What the task requires –
Nothing outside the range below should be printed. Output exactly the lines from the line with "30. Jesus answered" to the line with "34. The people", both included.

Exercise inputs –

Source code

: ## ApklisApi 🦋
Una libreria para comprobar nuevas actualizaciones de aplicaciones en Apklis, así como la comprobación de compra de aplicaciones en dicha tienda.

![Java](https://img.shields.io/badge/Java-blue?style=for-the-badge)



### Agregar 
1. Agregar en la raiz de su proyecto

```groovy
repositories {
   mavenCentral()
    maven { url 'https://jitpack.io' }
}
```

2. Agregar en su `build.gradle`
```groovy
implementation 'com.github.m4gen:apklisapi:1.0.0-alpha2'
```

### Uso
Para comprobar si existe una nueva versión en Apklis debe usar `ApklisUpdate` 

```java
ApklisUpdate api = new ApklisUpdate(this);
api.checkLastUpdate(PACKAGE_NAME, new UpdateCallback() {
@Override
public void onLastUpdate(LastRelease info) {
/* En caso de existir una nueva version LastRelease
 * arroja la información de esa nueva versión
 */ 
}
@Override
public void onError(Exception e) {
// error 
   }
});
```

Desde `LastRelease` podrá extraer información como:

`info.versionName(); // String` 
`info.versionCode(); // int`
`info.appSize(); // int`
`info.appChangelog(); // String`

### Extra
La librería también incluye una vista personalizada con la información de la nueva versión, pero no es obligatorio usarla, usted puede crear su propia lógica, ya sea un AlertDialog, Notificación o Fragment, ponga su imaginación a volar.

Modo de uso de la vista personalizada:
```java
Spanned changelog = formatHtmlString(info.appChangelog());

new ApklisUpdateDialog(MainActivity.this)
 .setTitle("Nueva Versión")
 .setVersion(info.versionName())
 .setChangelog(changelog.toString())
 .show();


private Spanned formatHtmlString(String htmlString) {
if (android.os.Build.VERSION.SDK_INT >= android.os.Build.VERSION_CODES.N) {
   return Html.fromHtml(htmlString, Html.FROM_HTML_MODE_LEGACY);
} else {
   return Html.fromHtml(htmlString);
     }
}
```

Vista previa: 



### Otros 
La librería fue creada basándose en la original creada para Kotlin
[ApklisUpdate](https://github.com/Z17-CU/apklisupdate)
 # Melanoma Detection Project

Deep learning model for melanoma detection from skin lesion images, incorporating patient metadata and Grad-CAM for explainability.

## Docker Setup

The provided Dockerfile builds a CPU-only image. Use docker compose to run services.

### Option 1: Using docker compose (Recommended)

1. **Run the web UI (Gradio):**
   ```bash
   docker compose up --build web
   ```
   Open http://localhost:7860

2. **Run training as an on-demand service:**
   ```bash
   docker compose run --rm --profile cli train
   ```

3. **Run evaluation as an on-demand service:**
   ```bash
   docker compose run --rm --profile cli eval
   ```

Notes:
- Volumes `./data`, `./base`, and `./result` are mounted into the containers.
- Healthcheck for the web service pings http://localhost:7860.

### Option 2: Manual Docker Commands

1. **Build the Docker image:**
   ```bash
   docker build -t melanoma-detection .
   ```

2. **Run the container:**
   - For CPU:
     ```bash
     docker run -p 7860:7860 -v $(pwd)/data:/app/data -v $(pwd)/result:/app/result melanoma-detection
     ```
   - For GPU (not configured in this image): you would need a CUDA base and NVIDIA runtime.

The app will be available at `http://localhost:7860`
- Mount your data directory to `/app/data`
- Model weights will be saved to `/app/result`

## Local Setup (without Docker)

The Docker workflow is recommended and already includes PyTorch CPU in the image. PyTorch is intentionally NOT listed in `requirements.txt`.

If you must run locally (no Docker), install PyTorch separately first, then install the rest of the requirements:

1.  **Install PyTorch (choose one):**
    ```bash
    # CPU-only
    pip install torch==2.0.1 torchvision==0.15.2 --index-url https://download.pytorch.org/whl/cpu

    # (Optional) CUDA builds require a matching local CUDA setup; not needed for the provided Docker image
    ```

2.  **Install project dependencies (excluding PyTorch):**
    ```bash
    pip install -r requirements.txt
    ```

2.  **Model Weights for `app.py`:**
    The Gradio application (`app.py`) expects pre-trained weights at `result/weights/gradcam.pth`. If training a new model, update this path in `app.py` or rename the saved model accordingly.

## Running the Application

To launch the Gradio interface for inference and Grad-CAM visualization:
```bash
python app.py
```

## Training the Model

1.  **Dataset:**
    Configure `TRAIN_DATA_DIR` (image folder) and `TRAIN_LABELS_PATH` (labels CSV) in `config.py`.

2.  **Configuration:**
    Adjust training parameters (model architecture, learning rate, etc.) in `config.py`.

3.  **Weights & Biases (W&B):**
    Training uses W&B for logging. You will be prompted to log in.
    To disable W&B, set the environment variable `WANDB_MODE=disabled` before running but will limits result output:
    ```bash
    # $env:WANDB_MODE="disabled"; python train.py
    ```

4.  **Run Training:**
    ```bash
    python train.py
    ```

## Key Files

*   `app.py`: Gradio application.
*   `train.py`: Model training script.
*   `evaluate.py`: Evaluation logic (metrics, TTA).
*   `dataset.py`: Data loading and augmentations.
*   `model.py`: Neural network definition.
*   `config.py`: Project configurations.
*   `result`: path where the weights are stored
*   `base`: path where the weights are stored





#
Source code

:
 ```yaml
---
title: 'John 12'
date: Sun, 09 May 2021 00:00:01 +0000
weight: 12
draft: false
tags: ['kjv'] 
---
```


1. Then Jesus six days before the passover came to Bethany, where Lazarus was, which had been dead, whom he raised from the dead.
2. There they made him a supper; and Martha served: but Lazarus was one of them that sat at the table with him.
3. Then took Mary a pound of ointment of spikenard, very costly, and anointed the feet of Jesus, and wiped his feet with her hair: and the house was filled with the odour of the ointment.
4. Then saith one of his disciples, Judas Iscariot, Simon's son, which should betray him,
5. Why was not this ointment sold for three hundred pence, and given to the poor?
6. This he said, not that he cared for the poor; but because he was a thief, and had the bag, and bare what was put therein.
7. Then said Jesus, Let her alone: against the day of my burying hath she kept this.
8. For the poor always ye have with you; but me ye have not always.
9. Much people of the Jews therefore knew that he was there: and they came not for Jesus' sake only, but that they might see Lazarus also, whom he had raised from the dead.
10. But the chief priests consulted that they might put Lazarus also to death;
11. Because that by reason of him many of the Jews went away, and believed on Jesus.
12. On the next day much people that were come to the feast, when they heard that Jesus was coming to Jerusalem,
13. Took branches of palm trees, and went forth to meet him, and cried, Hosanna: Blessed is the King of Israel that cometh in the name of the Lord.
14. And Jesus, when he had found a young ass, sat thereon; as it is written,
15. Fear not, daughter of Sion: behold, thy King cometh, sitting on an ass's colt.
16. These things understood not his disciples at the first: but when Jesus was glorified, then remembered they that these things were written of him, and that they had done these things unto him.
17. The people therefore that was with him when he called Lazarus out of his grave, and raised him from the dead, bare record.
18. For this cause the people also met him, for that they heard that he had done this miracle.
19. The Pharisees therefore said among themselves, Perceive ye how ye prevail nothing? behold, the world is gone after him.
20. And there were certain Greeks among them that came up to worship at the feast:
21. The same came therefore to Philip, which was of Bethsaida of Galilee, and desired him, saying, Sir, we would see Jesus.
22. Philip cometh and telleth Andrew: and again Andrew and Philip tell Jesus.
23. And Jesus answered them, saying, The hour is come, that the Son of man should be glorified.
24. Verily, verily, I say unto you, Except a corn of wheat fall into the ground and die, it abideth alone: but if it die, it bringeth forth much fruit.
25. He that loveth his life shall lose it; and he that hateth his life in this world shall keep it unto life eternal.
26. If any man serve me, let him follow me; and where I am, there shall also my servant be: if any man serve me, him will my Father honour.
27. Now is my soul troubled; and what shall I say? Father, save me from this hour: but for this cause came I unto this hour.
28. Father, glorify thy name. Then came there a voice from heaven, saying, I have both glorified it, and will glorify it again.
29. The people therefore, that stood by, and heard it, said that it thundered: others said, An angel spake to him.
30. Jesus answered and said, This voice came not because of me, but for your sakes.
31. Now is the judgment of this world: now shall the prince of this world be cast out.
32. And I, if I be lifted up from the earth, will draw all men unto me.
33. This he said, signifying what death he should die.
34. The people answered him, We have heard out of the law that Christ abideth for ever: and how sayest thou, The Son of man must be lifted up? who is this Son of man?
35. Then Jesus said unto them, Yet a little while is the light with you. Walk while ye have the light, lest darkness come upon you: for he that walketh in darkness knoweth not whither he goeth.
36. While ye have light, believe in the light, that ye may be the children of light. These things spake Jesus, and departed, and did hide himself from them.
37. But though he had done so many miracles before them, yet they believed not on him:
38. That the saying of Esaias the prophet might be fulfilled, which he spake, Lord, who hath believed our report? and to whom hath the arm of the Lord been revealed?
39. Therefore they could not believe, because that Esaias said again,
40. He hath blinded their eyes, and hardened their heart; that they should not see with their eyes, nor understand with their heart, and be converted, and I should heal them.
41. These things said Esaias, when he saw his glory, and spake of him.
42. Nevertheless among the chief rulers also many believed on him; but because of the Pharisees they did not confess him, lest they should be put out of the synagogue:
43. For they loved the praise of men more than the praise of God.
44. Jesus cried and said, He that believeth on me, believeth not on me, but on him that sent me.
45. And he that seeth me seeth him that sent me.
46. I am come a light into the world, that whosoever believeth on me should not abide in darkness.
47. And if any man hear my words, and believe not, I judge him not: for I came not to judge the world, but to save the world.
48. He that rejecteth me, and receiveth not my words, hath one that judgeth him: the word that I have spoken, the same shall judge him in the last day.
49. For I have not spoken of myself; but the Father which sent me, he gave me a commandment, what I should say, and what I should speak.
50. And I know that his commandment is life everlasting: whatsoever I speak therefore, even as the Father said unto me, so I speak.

Solution for this task –
30. Jesus answered and said, This voice came not because of me, but for your sakes.
31. Now is the judgment of this world: now shall the prince of this world be cast out.
32. And I, if I be lifted up from the earth, will draw all men unto me.
33. This he said, signifying what death he should die.
34. The people answered him, We have heard out of the law that Christ abideth for ever: and how sayest thou, The Son of man must be lifted up? who is this Son of man?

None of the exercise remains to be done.